La cour précise que les articles 78, paragraphe 2 et 79, paragraphe 1, premier alinéa, du règlement 1408/71 se bornent à énoncer une règle de conflit consistant à déterminer pour l’orphelin dont le parent défunt avait la qualité de travailleur, la législation applicable et l’institution chargée du versement des prestations.

Ces dispositions n’ont pas pour objet de déterminer les conditions de fonds de l’existence du droit aux prestations pour orphelins, c’est à la législation de chaque État membre de déterminer ces conditions.

En l’absence d’harmonisation au niveau de l’Union européenne, chaque État membre reste compétent pour déterminer dans sa législation, dans le respect du droit de l’Union, les conditions d’octroi des prestations d’un régime de sécurité sociale.

La qualité de « travailleur défunt » constitue uniquement un critère de rattachement qui dans le cas d’espèce entraîne l’application de la législation belge.

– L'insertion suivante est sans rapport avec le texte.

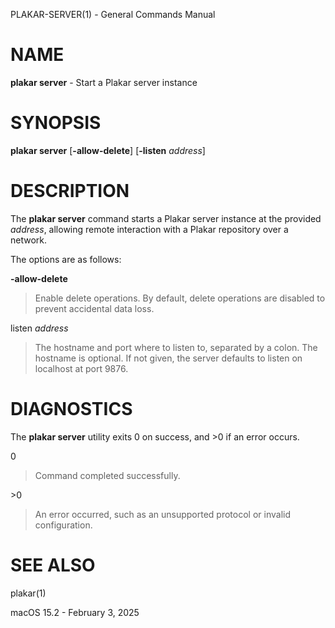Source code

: PLAKAR-SERVER(1) - General Commands Manual

# NAME

**plakar server** - Start a Plakar server instance

# SYNOPSIS

**plakar server**
\[**-allow-delete**]
\[**-listen**&nbsp;*address*]

# DESCRIPTION

The
**plakar server**
command starts a Plakar server instance at the provided
*address*,
allowing remote interaction with a Plakar repository over a network.

The options are as follows:

**-allow-delete**

> Enable delete operations.
> By default, delete operations are disabled to prevent accidental data
> loss.

listen *address*

> The hostname and port where to listen to, separated by a colon.
> The hostname is optional.
> If not given, the server defaults to listen on localhost at port 9876.

# DIAGNOSTICS

The **plakar server** utility exits&#160;0 on success, and&#160;&gt;0 if an error occurs.

0

> Command completed successfully.

&gt;0

> An error occurred, such as an unsupported protocol or invalid
> configuration.

# SEE ALSO

plakar(1)

macOS 15.2 - February 3, 2025
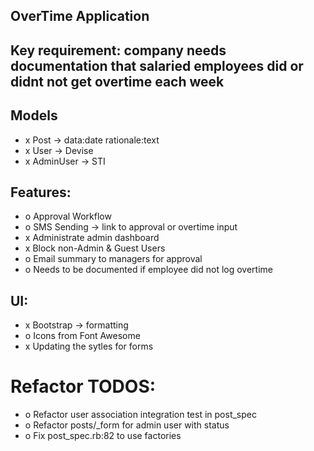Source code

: ## OverTime Application

## Key requirement: company needs documentation that salaried employees did or didnt not get overtime each week

## Models
- x Post -> data:date rationale:text
- x User -> Devise
- x AdminUser -> STI

## Features:
- o Approval Workflow
- o SMS Sending -> link to approval or overtime input
- x Administrate admin dashboard
- x Block non-Admin & Guest Users
- o Email summary to managers for approval
- o Needs to be documented if employee did not log overtime

## UI:
- x Bootstrap -> formatting
- o Icons from Font Awesome
- x Updating the sytles for forms

# Refactor TODOS:
- o Refactor user association integration test in post_spec
- o Refactor posts/_form for admin user with status
- o Fix post_spec.rb:82 to use factories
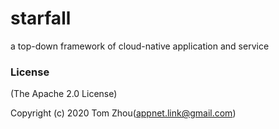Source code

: # starfall
a top-down framework of cloud-native application and service


### License

(The Apache 2.0 License)

Copyright (c) 2020 Tom Zhou(appnet.link@gmail.com)
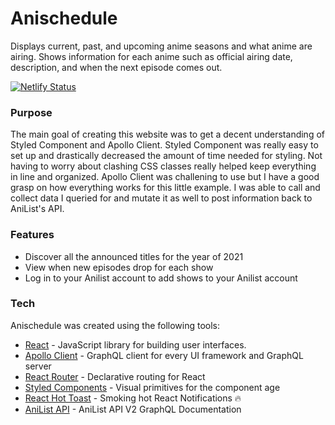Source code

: # Anischedule

Displays current, past, and upcoming anime seasons and what anime are airing. Shows information for each anime such as official airing date, description, and when the next episode comes out.

[](https://imgur.com/a/Nip4pDo)

[![Netlify Status](https://api.netlify.com/api/v1/badges/7845110f-4b33-4168-8649-d7375db85ac2/deploy-status)](https://app.netlify.com/sites/happy-wozniak-172cb5/deploys)

### Purpose

The main goal of creating this website was to get a decent understanding of Styled Component and Apollo Client. Styled Component was really easy to set up and drastically decreased the amount of time needed for styling. Not having to worry about clashing CSS classes really helped keep everything in line and organized. Apollo Client was challening to use but I have a good grasp on how everything works for this little example. I was able to call and collect data I queried for and mutate it as well to post information back to AniList's API.

### Features

- Discover all the announced titles for the year of 2021
- View when new episodes drop for each show
- Log in to your Anilist account to add shows to your Anilist account


### Tech

Anischedule was created using the following tools:

- [React](https://github.com/facebook/react) - JavaScript library for building user interfaces.
- [Apollo Client](https://github.com/apollographql/apollo-client) - GraphQL client for every UI framework and GraphQL server
- [React Router](https://github.com/ReactTraining/react-router) - Declarative routing for React
- [Styled Components](https://github.com/styled-components/styled-components) - Visual primitives for the component age
- [React Hot Toast](https://github.com/timolins/react-hot-toast) - Smoking hot React Notifications 🔥
- [AniList API](https://github.com/AniList/ApiV2-GraphQL-Docs) - AniList API V2 GraphQL Documentation
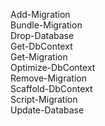 ﻿Add-Migration  
Bundle-Migration  
Drop-Database  
Get-DbContext  
Get-Migration  
Optimize-DbContext  
Remove-Migration  
Scaffold-DbContext  
Script-Migration  
Update-Database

Une fois déterminé la législation compétente, il convient d’examiner si au regard de la législation belge un droit est ouvert. Or, selon cette législation, pour la détermination de l’existence d’un droit aux prestations pour orphelins, les périodes d’assurance et d’emploi accomplies tant par le parent défunt que par le parent survivant sont prises en compte.

Selon les autorités belges la totalisation exige qu’une activité minimale ait été exercée en Belgique au cours de la période de référence. L’activité de Madame Dumont de Chassart en France ne pourrait être prise en considération que pour compléter une période d’assurance en Belgique, or dans le cas d’espèce, aucun des deux membres du couple n’a travaillée en Belgique durant la période de référence.

La Cour indique que ni l’article 72, du règlement n° 1408/71, ni les dispositions de l’annexe VI, A, point 7, ne font référence à une reprise d’activité.

Pour la Cour l’absence de prise en compte par un État membre, pour déterminer un droit à une prestation d’orphelin, des périodes accomplies dans un autre État membre par un ressortissant national et parent survivant d’un enfant d’un travailleur défunt, serait susceptible de désavantager le travailleur du seul fait qu’il a exercé son droit à la libre circulation et pourrait ainsi le dissuader de retourner dans son État membre d’origine après le décès de son conjoint.

Elle ajoute que l’article 15, du règlement 574/72, auquel se référait le gouvernement belge pour indiquer que la totalisation était subordonnée à des périodes d’assurance dans le pays qui examine le droit à prestation, ne vise pas les prestations familiales.

La Cour conclut que les articles 72 et 79, paragraphe 1, sous a) du règlement n° 1408/71 exigent la prise en compte des périodes d’assurance et d’emploi accomplies par le parent survivant d’un enfant d’un travailleur défunt dans un autre État membre, dès lors que la législation compétente prévoit que le droit aux prestations d’orphelins est ouvert au parent défunt, mais également au parent survivant.